YOUR OBJECTIVE:
What you print should match the entries exactly, only without the pictures.

GIVEN RECORDS:

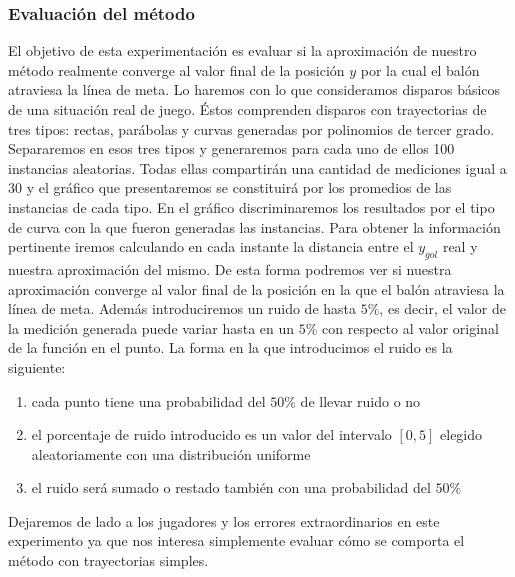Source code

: \subsubsection{Evaluación del método}
El objetivo de esta experimentación es evaluar si la aproximación de nuestro método realmente converge al valor final de 
la posición $y$ por la cual el balón atraviesa la línea de meta. Lo haremos con lo que consideramos disparos básicos de una situación
real de juego. Éstos comprenden disparos con trayectorias de tres tipos: rectas, parábolas y curvas generadas por polinomios de tercer
grado. Separaremos en esos tres tipos y generaremos para cada uno de ellos 100 instancias aleatorias. Todas ellas compartirán 
una cantidad de mediciones igual a 30 y el gráfico que presentaremos se constituirá por los promedios de las instancias de cada tipo.
En el gráfico discriminaremos los resultados por el tipo de curva con la que fueron generadas las instancias. 
Para obtener la información pertinente iremos calculando en cada instante la distancia entre 
el $y_{gol}$ real y nuestra aproximación del mismo. De esta forma podremos ver si nuestra aproximación converge al valor final de 
la posición en la que el balón atraviesa la línea de meta.
Además introduciremos un ruido de hasta $5\%$, es decir, el valor de la medición generada puede variar hasta en un $5\%$ con 
respecto al valor original de la función en el punto. La forma en la que introducimos el ruido es la siguiente:
\begin{enumerate}
	\item cada punto tiene una probabilidad del $50\%$ de llevar ruido o no
	\item el porcentaje de ruido introducido es un valor del intervalo $[0, 5]$ elegido aleatoriamente con una distribución uniforme
	\item el ruido será sumado o restado también con una probabilidad del $50\%$
\end{enumerate}
Dejaremos de lado a los jugadores y los errores extraordinarios en este experimento ya que nos interesa simplemente evaluar cómo se 
comporta el método con trayectorias simples.  


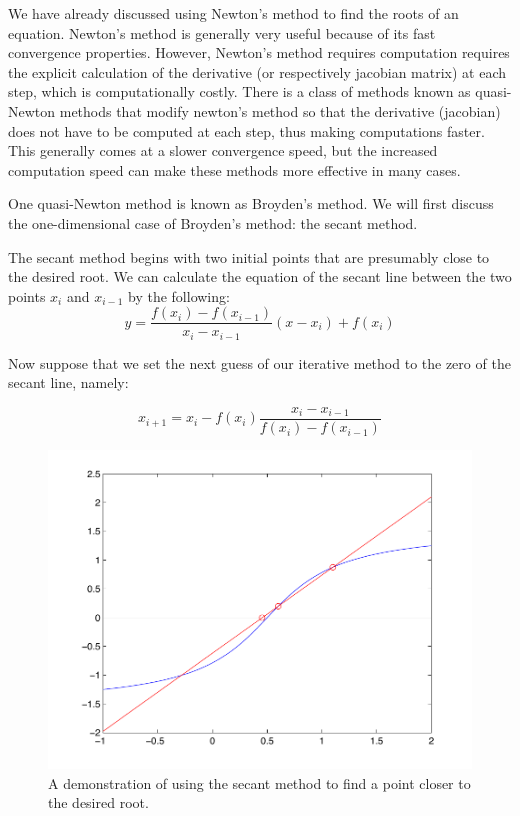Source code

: 

We have already discussed using Newton's method to find the roots of an equation. Newton's method is generally very useful because of its fast convergence properties. However, Newton's method requires computation requires the explicit calculation of the derivative (or respectively jacobian matrix) at each step, which is computationally costly. There is a class of methods known as quasi-Newton methods that modify newton's method so that the derivative (jacobian) does not have to be computed at each step, thus making computations faster. This generally comes at a slower convergence speed, but the increased computation speed can make these methods more effective in many cases.

One quasi-Newton method is known as Broyden's method. We will first discuss the one-dimensional case of Broyden's method: the secant method.

The secant method begins with two initial points that are presumably close to the desired root. We can calculate the equation of the secant line between the two points $x_i$ and $x_{i-1}$ by the following:
\[
y = \frac{f(x_i)-f(x_{i-1})}{x_i-x_{i-1}}(x-x_i) + f(x_i)
\]

Now suppose that we set the next guess of our iterative method to the zero of the secant line, namely:

\[
x_{i+1} = x_i - f(x_i)\frac{x_i-x_{i-1}}{f(x_i)-f(x_{i-1})}
\]

\begin{figure}\label{Fig:Secant}
\begin{center}
\includegraphics[scale = .5]{./Figures/Broyden_Secant_Method}
\caption{A demonstration of using the secant method to find a point closer to the desired root.}
\end{center}
\end{figure}

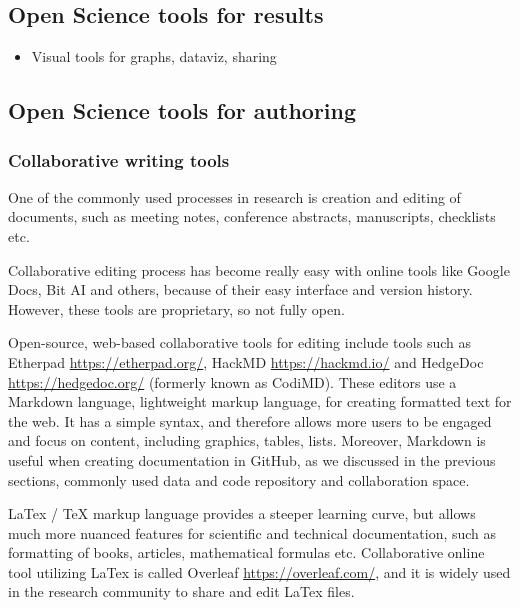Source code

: \documentclass[
  letterpaper,
  DIV=11,
  numbers=noendperiod]{scrreport}
\providecommand{\tightlist}{%
  \setlength{\itemsep}{0pt}\setlength{\parskip}{0pt}}\usepackage{longtable,booktabs,array}
\begin{document}
\hypertarget{open-science-tools-for-results}{%
\subsection{Open Science tools for
results}\label{open-science-tools-for-results}}

\begin{itemize}
\tightlist
\item
  Visual tools for graphs, dataviz, sharing
\end{itemize}

\hypertarget{open-science-tools-for-authoring}{%
\subsection{Open Science tools for
authoring}\label{open-science-tools-for-authoring}}

\hypertarget{collaborative-writing-tools}{%
\subsubsection{Collaborative writing
tools}\label{collaborative-writing-tools}}

One of the commonly used processes in research is creation and editing
of documents, such as meeting notes, conference abstracts, manuscripts,
checklists etc.

Collaborative editing process has become really easy with online tools
like Google Docs, Bit AI and others, because of their easy interface and
version history. However, these tools are proprietary, so not fully
open.

Open-source, web-based collaborative tools for editing include tools
such as Etherpad \url{https://etherpad.org/}, HackMD
\url{https://hackmd.io/} and HedgeDoc \url{https://hedgedoc.org/}
(formerly known as CodiMD). These editors use a Markdown language,
lightweight markup language, for creating formatted text for the web. It
has a simple syntax, and therefore allows more users to be engaged and
focus on content, including graphics, tables, lists. Moreover, Markdown
is useful when creating documentation in GitHub, as we discussed in the
previous sections, commonly used data and code repository and
collaboration space.

LaTex / TeX markup language provides a steeper learning curve, but
allows much more nuanced features for scientific and technical
documentation, such as formatting of books, articles, mathematical
formulas etc. Collaborative online tool utilizing LaTex is called
Overleaf \url{https://overleaf.com/}, and it is widely used in the
research community to share and edit LaTex files.
\end{document}
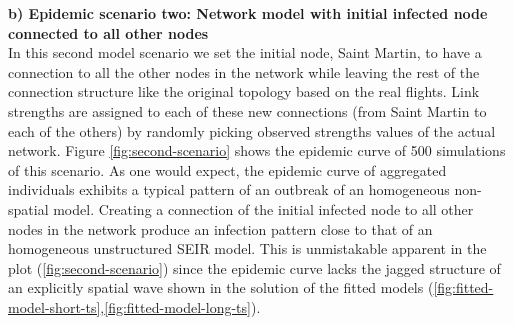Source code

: \documentclass[10pt,a4paper]{article}
\begin{document}
\textbf{b) Epidemic scenario two: Network model with initial infected node connected to all other nodes}\\
%
In this second model scenario we set the initial node, Saint Martin, to have a connection to all the other nodes in the network  while leaving the rest of the connection structure like the original topology based on the real flights. 
%
Link strengths are assigned to each of these new connections (from Saint Martin to each of the others) by randomly picking observed strengths values of the actual network. 
%
Figure \ref{fig:second-scenario} shows the epidemic curve of 500 simulations of this scenario. 
%
As one would expect, the epidemic curve of aggregated individuals exhibits a typical pattern of an outbreak of an homogeneous non-spatial model. Creating a connection of the initial infected node to all other nodes in the network produce an infection pattern close to that of an homogeneous unstructured SEIR model. This is unmistakable apparent in the plot (\ref{fig:second-scenario}) since the epidemic curve lacks the jagged structure of an explicitly spatial wave shown in the solution of the fitted models (\ref{fig:fitted-model-short-ts},\ref{fig:fitted-model-long-ts}). 
\end{document}
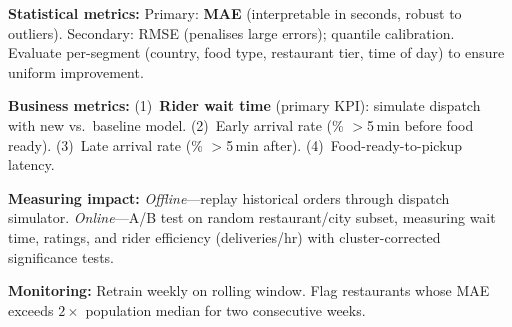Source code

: \documentclass[11pt,a4paper]{article}
\begin{document}
\textbf{Statistical metrics:} Primary: \textbf{MAE} (interpretable in seconds, robust to outliers). Secondary: RMSE (penalises large errors); quantile calibration. Evaluate per-segment (country, food type, restaurant tier, time of day) to ensure uniform improvement.

\textbf{Business metrics:} (1)~\textbf{Rider wait time} (primary KPI): simulate dispatch with new vs.\ baseline model. (2)~Early arrival rate (\% $>$5\,min before food ready). (3)~Late arrival rate (\% $>$5\,min after). (4)~Food-ready-to-pickup latency.

\textbf{Measuring impact:} \textit{Offline}---replay historical orders through dispatch simulator. \textit{Online}---A/B test on random restaurant/city subset, measuring wait time, ratings, and rider efficiency (deliveries/hr) with cluster-corrected significance tests.

\textbf{Monitoring:} Retrain weekly on rolling window. Flag restaurants whose MAE exceeds $2\times$ population median for two consecutive weeks.
\end{document}
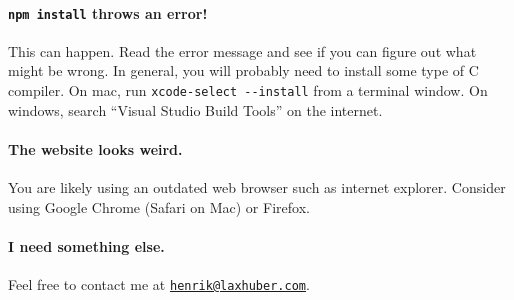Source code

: \documentclass[a4paper,11pt,british,oneside]{article}
\begin{document}
\paragraph{\texttt{npm install} throws an error!}
This can happen. Read the error message and see if you can figure out what might be wrong. In general, you will probably need to install some type of C compiler. On mac, run \verb|xcode-select --install| from a terminal window. On windows, search \enquote{Visual Studio Build Tools} on the internet.

\paragraph{The website looks weird.}
You are likely using an outdated web browser such as internet explorer. Consider using Google Chrome (Safari on Mac) or Firefox.

\paragraph{I need something else.} Feel free to contact me at \href{mailto:henrik@laxhuber.com}{\nolinkurl{henrik@laxhuber.com}}.
\end{document}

YOUR SOLUTION:
Source code

: \subsubsection{Evaluación del método}
El objetivo de esta experimentación es evaluar si la aproximación de nuestro método realmente converge al valor final de 
la posición $y$ por la cual el balón atraviesa la línea de meta. Lo haremos con lo que consideramos disparos básicos de una situación
real de juego. Éstos comprenden disparos con trayectorias de tres tipos: rectas, parábolas y curvas generadas por polinomios de tercer
grado. Separaremos en esos tres tipos y generaremos para cada uno de ellos 100 instancias aleatorias. Todas ellas compartirán 
una cantidad de mediciones igual a 30 y el gráfico que presentaremos se constituirá por los promedios de las instancias de cada tipo.
En el gráfico discriminaremos los resultados por el tipo de curva con la que fueron generadas las instancias. 
Para obtener la información pertinente iremos calculando en cada instante la distancia entre 
el $y_{gol}$ real y nuestra aproximación del mismo. De esta forma podremos ver si nuestra aproximación converge al valor final de 
la posición en la que el balón atraviesa la línea de meta.
Además introduciremos un ruido de hasta $5\%$, es decir, el valor de la medición generada puede variar hasta en un $5\%$ con 
respecto al valor original de la función en el punto. La forma en la que introducimos el ruido es la siguiente:
\begin{enumerate}
	\item cada punto tiene una probabilidad del $50\%$ de llevar ruido o no
	\item el porcentaje de ruido introducido es un valor del intervalo $[0, 5]$ elegido aleatoriamente con una distribución uniforme
	\item el ruido será sumado o restado también con una probabilidad del $50\%$
\end{enumerate}
Dejaremos de lado a los jugadores y los errores extraordinarios en este experimento ya que nos interesa simplemente evaluar cómo se 
comporta el método con trayectorias simples.  


Source code

: 

We have already discussed using Newton's method to find the roots of an equation. Newton's method is generally very useful because of its fast convergence properties. However, Newton's method requires computation requires the explicit calculation of the derivative (or respectively jacobian matrix) at each step, which is computationally costly. There is a class of methods known as quasi-Newton methods that modify newton's method so that the derivative (jacobian) does not have to be computed at each step, thus making computations faster. This generally comes at a slower convergence speed, but the increased computation speed can make these methods more effective in many cases.

One quasi-Newton method is known as Broyden's method. We will first discuss the one-dimensional case of Broyden's method: the secant method.

The secant method begins with two initial points that are presumably close to the desired root. We can calculate the equation of the secant line between the two points $x_i$ and $x_{i-1}$ by the following:
\[
y = \frac{f(x_i)-f(x_{i-1})}{x_i-x_{i-1}}(x-x_i) + f(x_i)
\]

Now suppose that we set the next guess of our iterative method to the zero of the secant line, namely:

\[
x_{i+1} = x_i - f(x_i)\frac{x_i-x_{i-1}}{f(x_i)-f(x_{i-1})}
\]

\begin{figure}\label{Fig:Secant}
\begin{center}
\includegraphics[scale = .5]{./Figures/Broyden_Secant_Method}
\caption{A demonstration of using the secant method to find a point closer to the desired root.}
\end{center}
\end{figure}

Source code

: \documentclass[
  letterpaper,
  DIV=11,
  numbers=noendperiod]{scrreport}
\providecommand{\tightlist}{%
  \setlength{\itemsep}{0pt}\setlength{\parskip}{0pt}}\usepackage{longtable,booktabs,array}
\begin{document}
\hypertarget{open-science-tools-for-results}{%
\subsection{Open Science tools for
results}\label{open-science-tools-for-results}}

\begin{itemize}
\tightlist
\item
  Visual tools for graphs, dataviz, sharing
\end{itemize}

\hypertarget{open-science-tools-for-authoring}{%
\subsection{Open Science tools for
authoring}\label{open-science-tools-for-authoring}}

\hypertarget{collaborative-writing-tools}{%
\subsubsection{Collaborative writing
tools}\label{collaborative-writing-tools}}

One of the commonly used processes in research is creation and editing
of documents, such as meeting notes, conference abstracts, manuscripts,
checklists etc.

Collaborative editing process has become really easy with online tools
like Google Docs, Bit AI and others, because of their easy interface and
version history. However, these tools are proprietary, so not fully
open.

Open-source, web-based collaborative tools for editing include tools
such as Etherpad \url{https://etherpad.org/}, HackMD
\url{https://hackmd.io/} and HedgeDoc \url{https://hedgedoc.org/}
(formerly known as CodiMD). These editors use a Markdown language,
lightweight markup language, for creating formatted text for the web. It
has a simple syntax, and therefore allows more users to be engaged and
focus on content, including graphics, tables, lists. Moreover, Markdown
is useful when creating documentation in GitHub, as we discussed in the
previous sections, commonly used data and code repository and
collaboration space.

LaTex / TeX markup language provides a steeper learning curve, but
allows much more nuanced features for scientific and technical
documentation, such as formatting of books, articles, mathematical
formulas etc. Collaborative online tool utilizing LaTex is called
Overleaf \url{https://overleaf.com/}, and it is widely used in the
research community to share and edit LaTex files.
\end{document}
Source code

: \documentclass[10pt,a4paper]{article}
\begin{document}
\textbf{b) Epidemic scenario two: Network model with initial infected node connected to all other nodes}\\
%
In this second model scenario we set the initial node, Saint Martin, to have a connection to all the other nodes in the network  while leaving the rest of the connection structure like the original topology based on the real flights. 
%
Link strengths are assigned to each of these new connections (from Saint Martin to each of the others) by randomly picking observed strengths values of the actual network. 
%
Figure \ref{fig:second-scenario} shows the epidemic curve of 500 simulations of this scenario. 
%
As one would expect, the epidemic curve of aggregated individuals exhibits a typical pattern of an outbreak of an homogeneous non-spatial model. Creating a connection of the initial infected node to all other nodes in the network produce an infection pattern close to that of an homogeneous unstructured SEIR model. This is unmistakable apparent in the plot (\ref{fig:second-scenario}) since the epidemic curve lacks the jagged structure of an explicitly spatial wave shown in the solution of the fitted models (\ref{fig:fitted-model-short-ts},\ref{fig:fitted-model-long-ts}). 
\end{document}
Source code

: \documentclass[11pt,a4paper]{article}
\begin{document}
\textbf{Statistical metrics:} Primary: \textbf{MAE} (interpretable in seconds, robust to outliers). Secondary: RMSE (penalises large errors); quantile calibration. Evaluate per-segment (country, food type, restaurant tier, time of day) to ensure uniform improvement.

\textbf{Business metrics:} (1)~\textbf{Rider wait time} (primary KPI): simulate dispatch with new vs.\ baseline model. (2)~Early arrival rate (\% $>$5\,min before food ready). (3)~Late arrival rate (\% $>$5\,min after). (4)~Food-ready-to-pickup latency.

\textbf{Measuring impact:} \textit{Offline}---replay historical orders through dispatch simulator. \textit{Online}---A/B test on random restaurant/city subset, measuring wait time, ratings, and rider efficiency (deliveries/hr) with cluster-corrected significance tests.

\textbf{Monitoring:} Retrain weekly on rolling window. Flag restaurants whose MAE exceeds $2\times$ population median for two consecutive weeks.
\end{document}
Source code

: \documentclass[a4paper,11pt,british,oneside]{article}
\begin{document}
\paragraph{\texttt{npm install} throws an error!}
This can happen. Read the error message and see if you can figure out what might be wrong. In general, you will probably need to install some type of C compiler. On mac, run \verb|xcode-select --install| from a terminal window. On windows, search \enquote{Visual Studio Build Tools} on the internet.

\paragraph{The website looks weird.}
You are likely using an outdated web browser such as internet explorer. Consider using Google Chrome (Safari on Mac) or Firefox.

\paragraph{I need something else.} Feel free to contact me at \href{mailto:henrik@laxhuber.com}{\nolinkurl{henrik@laxhuber.com}}.
\end{document}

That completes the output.